Top of DATASET

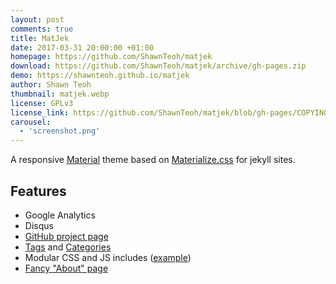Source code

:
 ```yaml
---
layout: post
comments: true
title: MatJek
date: 2017-03-31 20:00:00 +01:00
homepage: https://github.com/ShawnTeoh/matjek
download: https://github.com/ShawnTeoh/matjek/archive/gh-pages.zip
demo: https://shawnteoh.github.io/matjek
author: Shawn Teoh
thumbnail: matjek.webp
license: GPLv3
license_link: https://github.com/ShawnTeoh/matjek/blob/gh-pages/COPYING
carousel:
  - 'screenshot.png'
---
```


A responsive [Material](https://material.io/) theme based on [Materialize.css](https://materializecss.com/) for jekyll sites.

## Features

* Google Analytics
* Disqus
* [GitHub project page](https://shawnteoh.github.io/matjek/projects/)
* [Tags](https://shawnteoh.github.io/matjek/tags/) and [Categories](https://shawnteoh.github.io/matjek/categories/)
* Modular CSS and JS includes ([example](https://github.com/ShawnTeoh/matjek/blob/gh-pages/projects.md/))
* [Fancy "About" page](https://shawnteoh.github.io/matjek/about)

Bottom of DATASET

**TASK TO CARRY OUT**
Gather up every line in the data above that contains the word "blob", copying each one.

**TASK RESULT**
license_link: https://github.com/ShawnTeoh/matjek/blob/gh-pages/COPYING
* Modular CSS and JS includes ([example](https://github.com/ShawnTeoh/matjek/blob/gh-pages/projects.md/))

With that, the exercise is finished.